Funny thing is, a real life Metaverse has existed for over 20 years. The term Metaverse comes from a book called Snow Crash. The game Second Life was designed explicitly to be the Metaverse envisioned in Snow Crash, complete with it's own economy tied to real life money (as in, if you made enough money in-game, you could cash it out for real-world USD). Companies used to build headquarters in the game world similar to how some do in Fortnite now, even going so far as to hold actual real world business meetings in-game as a form of teleconferencing. After a few high-profile events where live TV broadcasts of in-game events got swarmed by flying dicks, the media lost interest in the game, and companies abandoned the game and moved on to more business-oriented solutions.
Yeah I remember when Second life houses were sold for $1M usd. It was crazy and all years before other virtual marketplaces took off. It was ahead of its time and is now dead.
When I hear about concerts, and hotels reproducing their entire layout inside of Fortnite, I can actually respect the comparison. Of course, I've also seen many advertised attempts at "maid cafes" within the residential districts of FFXIV, so there's multiple people trying it - Fortnite is just the most well known.
If you take the Ready Player One's example of a metaverse, that is, one where people get to cosplay their favorite famous media properties, I don't think it's a wrong assessment.
Otherwise I would say VRChat is a much more honestly realized version of that.
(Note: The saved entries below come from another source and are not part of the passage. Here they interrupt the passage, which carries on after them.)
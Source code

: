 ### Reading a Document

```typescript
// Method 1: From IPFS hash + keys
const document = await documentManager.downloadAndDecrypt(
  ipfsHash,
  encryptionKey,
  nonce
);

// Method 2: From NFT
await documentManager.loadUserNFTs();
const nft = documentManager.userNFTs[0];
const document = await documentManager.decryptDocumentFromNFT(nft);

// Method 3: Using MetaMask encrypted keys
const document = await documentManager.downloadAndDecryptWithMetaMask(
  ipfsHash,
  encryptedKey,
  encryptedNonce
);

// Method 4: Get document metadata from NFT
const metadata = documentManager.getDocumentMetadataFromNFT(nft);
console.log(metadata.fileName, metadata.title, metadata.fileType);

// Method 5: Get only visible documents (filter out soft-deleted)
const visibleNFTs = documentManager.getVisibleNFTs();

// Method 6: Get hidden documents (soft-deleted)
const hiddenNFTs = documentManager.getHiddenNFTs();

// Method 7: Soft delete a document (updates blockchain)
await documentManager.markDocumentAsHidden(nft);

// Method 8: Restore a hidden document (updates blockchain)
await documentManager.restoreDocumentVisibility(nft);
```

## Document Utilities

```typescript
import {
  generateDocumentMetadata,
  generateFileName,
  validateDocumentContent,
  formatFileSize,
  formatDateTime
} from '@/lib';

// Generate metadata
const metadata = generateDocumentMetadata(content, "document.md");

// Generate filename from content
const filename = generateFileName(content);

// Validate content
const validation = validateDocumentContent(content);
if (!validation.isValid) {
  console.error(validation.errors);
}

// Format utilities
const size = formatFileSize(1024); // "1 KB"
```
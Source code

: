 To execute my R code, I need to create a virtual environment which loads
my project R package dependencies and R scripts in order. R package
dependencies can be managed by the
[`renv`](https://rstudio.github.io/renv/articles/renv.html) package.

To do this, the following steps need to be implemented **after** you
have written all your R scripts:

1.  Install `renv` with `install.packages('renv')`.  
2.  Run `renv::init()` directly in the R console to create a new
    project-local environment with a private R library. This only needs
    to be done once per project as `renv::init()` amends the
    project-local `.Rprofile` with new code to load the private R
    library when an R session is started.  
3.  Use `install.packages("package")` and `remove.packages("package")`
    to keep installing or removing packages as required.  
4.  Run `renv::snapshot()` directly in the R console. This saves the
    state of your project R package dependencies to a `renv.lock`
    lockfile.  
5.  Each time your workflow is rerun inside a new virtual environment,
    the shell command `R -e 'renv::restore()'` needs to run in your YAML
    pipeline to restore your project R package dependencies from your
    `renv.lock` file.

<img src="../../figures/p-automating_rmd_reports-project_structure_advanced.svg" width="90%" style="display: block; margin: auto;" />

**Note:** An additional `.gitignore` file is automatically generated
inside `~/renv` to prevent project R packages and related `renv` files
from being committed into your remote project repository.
"372 Pages We'll Never Get Back" is a podcast where Mike Nelson (MST3K, Rifftrax) and Conor Lastoka (Rifftrax) read and review books they're "pretty sure they're going to hate". RP1 is the first book & source of the podcast title, since it's 372 pages. It's like Mystery Science Theater 3000 for books and it is hilarious, I highly recommend.
It's easily the worst book I've read, and I only finished because of the unintentional hilarity of it all. In a story ostensibly about how evil media mega corporations are, the author wrote a hail corporateove love letter to top selling franchises without realizing the irony.
There was potential in it being a self parody, although in a way the whe situation is funnier because he was so earnest.
I spent my first audible credit on that book. I hadn’t seen the movie…still haven’t. But it was narrated by Wil Wheaton, and I knew him from reddit. He did a good job. That’s all I have to say about it.
NFTs for just art I'm not sure what's going go happen, but NFTs are never going to go away when they represent an actual useful digital thing like a concert ticket.
The tech and industry just needs to further mature.
I haven't read the book, but the movie was crap too. It was just a slide show of '80s and '90s references that completely failed to capture what made those good, or even understand them.
Not even going to joke about this, but I am really hoping nobody there gets the bright idea to make a Barbie blockchain or NFT or anything like that.
Speaking of "Ready Player One", the author Ernest Cline also wrote literally the absolute worst, grossest, most misogynistic poem I've ever had the displeasure of reading in my life. Now you'll have to read it too to make sure the "Reqdyverse" never succeed and thus, zero possibility of Barbie blockchain.